A motor for generating torque;
A tool holding unit that transmits the torque generated by being connected to the motor in conjunction with the motor;
A measuring device for continuously measuring at least one measured quantity and determining the measured value to determine the torque;
A controller connected to the motor and the measuring device for controlling the operation of the motor to generate a torque that continuously increases after starting so as to switch off the motor when a set measurement value is reached. ,
The measurement device is a torque sensor, and the torque sensor is disposed between the motor and the tool holding portion.   The nut runner according to claim 1, wherein the torque sensor is disposed in proximity to the tool holding portion.   A planetary transmission is disposed between the motor and the tool holding portion and connected so as to interlock with both of them, and the torque sensor is a part of the planetary transmission, The nut runner according to claim 1 or 2.   The nut runner according to claim 1, further comprising a nut runner housing, wherein the torque sensor is disposed outside the nut runner housing.   The nut runner according to any one of claims 1 to 4, wherein the motor is an electric motor.   The torque sensor and the control device transmit the torque measured by the torque sensor, and when the torque setting value is reached, the control device is connected to an evaluation unit that receives a switch-off signal for switching off the motor.
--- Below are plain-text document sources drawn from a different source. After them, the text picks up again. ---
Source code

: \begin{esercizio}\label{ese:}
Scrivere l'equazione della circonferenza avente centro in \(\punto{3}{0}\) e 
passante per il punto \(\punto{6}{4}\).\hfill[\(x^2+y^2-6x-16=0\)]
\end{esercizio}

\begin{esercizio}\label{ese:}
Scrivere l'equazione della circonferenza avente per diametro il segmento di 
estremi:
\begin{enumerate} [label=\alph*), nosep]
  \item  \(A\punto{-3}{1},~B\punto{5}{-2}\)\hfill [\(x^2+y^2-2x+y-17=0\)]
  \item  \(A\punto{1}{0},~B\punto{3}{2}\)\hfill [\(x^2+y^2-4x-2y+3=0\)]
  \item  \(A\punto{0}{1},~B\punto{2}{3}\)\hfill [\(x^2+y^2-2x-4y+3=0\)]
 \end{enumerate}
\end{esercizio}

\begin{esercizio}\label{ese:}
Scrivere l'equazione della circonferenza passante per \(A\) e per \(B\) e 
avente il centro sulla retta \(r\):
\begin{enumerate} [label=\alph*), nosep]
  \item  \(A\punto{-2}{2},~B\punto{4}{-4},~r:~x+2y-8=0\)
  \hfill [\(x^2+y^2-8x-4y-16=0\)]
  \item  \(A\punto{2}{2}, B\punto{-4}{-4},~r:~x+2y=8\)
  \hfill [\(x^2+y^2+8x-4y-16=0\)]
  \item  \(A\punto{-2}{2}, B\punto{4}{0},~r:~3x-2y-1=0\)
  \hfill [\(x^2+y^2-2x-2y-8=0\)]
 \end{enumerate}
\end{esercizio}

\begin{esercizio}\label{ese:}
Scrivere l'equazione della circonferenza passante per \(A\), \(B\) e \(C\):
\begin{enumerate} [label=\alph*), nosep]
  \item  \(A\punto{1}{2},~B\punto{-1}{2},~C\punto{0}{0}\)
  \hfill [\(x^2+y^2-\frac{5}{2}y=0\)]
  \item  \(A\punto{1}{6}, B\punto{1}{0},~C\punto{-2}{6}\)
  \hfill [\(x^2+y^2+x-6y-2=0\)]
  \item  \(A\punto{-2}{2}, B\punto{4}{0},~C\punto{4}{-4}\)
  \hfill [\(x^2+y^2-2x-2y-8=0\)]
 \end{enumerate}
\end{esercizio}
The nut runner according to any one of claims 1 to 5, wherein the nut runner is provided.   The nut runner according to claim 6, wherein the evaluation unit is disposed outside the nut runner.   Wireless data transmission connection between the torque sensor and the evaluation unit and / or between the evaluation unit and the control device and / or between the control device and the motor. The nut runner according to any one of claims 1 to 7.   9. A nut runner according to any one of claims 1 to 8, characterized by a data output for receiving the measured torque and transmitting it to an external data carrier.   The nut runner of claim 9, wherein the data output is configured to wirelessly transmit the measured torque to an external data carrier.   A data output is configured to wirelessly transmit the measured torque to the evaluation unit, receive a switch-off signal from the evaluation unit, and transmit it to the controller to switch off the motor. It is comprised by these, The nut runner of Claim 9 or Claim 10 characterized by the above-mentioned.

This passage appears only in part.